Every computer disaster is a learning experience. On the Mac, you can save a fair bit of space (in my case, more than 1 GB) on your hard disk if you remove extraneous languages (Traditional and Simplified Chinese, Russian, etc.) if you don't need them, using a utility such as Monolingual. That program also allows you to save even more space by removing resources your computer doesn't need, such as programming code for PowerPC processors that your Intel-based Mac doesn't use.
Unfortunately, I didn't read the fine print in the FAQ, which reads, in part:
You can use Monolingual to remove non-Intel architectures for your installed applications (even if some of the applications are PowerPC-only; Monolingual is smart enough not to remove PPC forks if those are the only ones in the universal binary). However, you should not strip the System frameworks if you want to use Rosetta. Rosetta needs the PowerPC code for all frameworks used by the emulated application...
And so, while both my Intel-based MacBook and the Intel iMac at work operate just fine, and any Intel-native software runs great, a few little programs—Photoshop, Microsoft Office, and so on—wouldn't even launch. A bit of research let me know that an Archive and Install, then a series of software updates, was my only way out, and it worked fine on the iMac. (I'm waiting to resurrect Photoshop and Office on the MacBook when I get home. In the meantime I'm typing this post on it instead.)

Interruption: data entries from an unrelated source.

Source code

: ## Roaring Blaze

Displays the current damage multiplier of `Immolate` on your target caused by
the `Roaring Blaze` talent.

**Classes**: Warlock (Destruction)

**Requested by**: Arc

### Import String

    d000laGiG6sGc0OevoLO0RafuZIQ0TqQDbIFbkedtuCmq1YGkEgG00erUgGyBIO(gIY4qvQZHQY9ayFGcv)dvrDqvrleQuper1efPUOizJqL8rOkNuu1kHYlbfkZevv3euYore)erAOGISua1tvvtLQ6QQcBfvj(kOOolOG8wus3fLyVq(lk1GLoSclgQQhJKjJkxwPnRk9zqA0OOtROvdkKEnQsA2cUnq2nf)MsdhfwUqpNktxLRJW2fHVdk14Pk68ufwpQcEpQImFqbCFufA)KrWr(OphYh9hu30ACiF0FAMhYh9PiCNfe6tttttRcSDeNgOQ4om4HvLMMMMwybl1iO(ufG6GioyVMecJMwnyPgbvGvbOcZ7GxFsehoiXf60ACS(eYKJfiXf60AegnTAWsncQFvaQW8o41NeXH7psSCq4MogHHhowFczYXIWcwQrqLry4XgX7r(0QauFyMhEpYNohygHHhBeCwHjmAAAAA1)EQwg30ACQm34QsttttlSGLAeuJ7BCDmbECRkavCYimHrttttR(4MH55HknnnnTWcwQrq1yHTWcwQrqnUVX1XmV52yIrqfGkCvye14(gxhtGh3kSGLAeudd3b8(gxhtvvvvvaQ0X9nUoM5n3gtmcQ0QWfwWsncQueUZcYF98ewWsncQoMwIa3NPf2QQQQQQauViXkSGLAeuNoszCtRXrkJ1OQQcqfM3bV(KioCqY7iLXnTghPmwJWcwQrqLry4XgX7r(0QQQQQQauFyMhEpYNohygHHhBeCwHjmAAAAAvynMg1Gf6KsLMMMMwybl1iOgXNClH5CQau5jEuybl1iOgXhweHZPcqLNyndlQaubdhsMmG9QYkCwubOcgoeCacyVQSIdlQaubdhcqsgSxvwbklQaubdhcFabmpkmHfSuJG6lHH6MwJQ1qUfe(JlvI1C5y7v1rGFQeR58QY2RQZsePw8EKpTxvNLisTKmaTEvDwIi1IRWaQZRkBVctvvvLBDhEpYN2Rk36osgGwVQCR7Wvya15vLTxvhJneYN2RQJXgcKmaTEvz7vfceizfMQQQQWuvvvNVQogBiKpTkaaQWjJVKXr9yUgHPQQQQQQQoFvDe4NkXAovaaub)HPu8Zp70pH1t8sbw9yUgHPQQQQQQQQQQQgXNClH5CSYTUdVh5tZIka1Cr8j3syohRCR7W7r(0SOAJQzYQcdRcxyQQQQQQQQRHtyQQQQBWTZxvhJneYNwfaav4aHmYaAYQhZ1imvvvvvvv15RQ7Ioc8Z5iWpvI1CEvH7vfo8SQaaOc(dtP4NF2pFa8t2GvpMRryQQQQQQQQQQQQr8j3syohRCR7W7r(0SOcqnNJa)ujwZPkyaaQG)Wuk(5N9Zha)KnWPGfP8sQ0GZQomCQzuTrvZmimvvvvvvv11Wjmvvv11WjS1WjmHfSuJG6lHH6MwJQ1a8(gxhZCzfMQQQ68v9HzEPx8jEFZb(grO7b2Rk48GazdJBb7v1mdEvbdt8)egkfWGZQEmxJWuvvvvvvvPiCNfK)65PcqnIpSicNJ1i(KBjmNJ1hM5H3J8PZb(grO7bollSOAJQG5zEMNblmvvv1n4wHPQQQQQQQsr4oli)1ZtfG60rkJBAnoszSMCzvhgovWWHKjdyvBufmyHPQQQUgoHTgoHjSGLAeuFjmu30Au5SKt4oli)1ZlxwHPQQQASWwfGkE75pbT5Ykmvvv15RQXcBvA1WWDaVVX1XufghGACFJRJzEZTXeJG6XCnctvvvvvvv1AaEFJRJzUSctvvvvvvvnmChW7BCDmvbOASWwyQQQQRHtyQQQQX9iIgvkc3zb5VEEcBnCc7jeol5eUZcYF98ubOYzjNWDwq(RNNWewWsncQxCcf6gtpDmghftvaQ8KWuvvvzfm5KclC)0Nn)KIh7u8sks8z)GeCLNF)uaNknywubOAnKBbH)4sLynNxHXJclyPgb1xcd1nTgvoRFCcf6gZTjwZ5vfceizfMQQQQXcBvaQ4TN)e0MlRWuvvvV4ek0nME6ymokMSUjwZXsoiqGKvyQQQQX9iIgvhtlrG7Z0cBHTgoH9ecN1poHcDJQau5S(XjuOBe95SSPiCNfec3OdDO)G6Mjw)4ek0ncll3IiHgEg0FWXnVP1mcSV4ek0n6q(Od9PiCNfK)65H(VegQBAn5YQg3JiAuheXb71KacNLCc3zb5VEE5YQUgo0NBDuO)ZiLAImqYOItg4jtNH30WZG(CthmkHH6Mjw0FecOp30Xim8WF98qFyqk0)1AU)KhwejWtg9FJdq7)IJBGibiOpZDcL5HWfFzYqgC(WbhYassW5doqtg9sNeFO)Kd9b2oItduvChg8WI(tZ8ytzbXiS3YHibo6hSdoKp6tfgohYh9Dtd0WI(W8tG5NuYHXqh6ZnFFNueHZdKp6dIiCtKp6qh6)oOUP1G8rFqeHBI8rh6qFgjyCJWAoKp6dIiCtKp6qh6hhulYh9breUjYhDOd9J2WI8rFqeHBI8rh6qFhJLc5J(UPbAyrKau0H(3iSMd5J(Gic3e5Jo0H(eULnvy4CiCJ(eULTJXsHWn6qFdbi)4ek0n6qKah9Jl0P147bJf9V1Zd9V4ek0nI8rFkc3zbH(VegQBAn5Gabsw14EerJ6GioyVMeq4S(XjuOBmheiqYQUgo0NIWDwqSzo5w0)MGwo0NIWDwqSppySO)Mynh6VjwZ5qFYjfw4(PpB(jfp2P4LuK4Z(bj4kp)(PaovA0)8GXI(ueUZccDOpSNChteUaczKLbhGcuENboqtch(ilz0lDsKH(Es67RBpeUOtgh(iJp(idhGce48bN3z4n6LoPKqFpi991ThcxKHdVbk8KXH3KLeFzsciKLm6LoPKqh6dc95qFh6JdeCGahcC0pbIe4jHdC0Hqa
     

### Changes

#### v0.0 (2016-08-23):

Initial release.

The metaphor is a stretch, but I feel a bit like those Macs myself these days. I need a colonoscopy to remove polyps from my intestine in a few weeks, and not long after that a surgeon will strip out a varicose vein that has returned after an initial treatment in 1994. Those fixes are, in my geeky mind, my own repairs. They remind me that my body will likely work more and more poorly in the next few decades—but there's no new model to upgrade to.
The biggest defect, of course, is my type 1 diabetes, which I've had for more than 15 years now, and for which I inject myself with insulin three times a day. Recent discoveries open the possibility of a cure from a previously unsuspected direction. But I'll avoid getting my hopes up on that one just yet—a proper system update may be available to me in a few years, or it may not.
Either way, I've got some broken bits right now, and with luck by spring they'll be fixed and I'll be on my way. That's the plan, at least.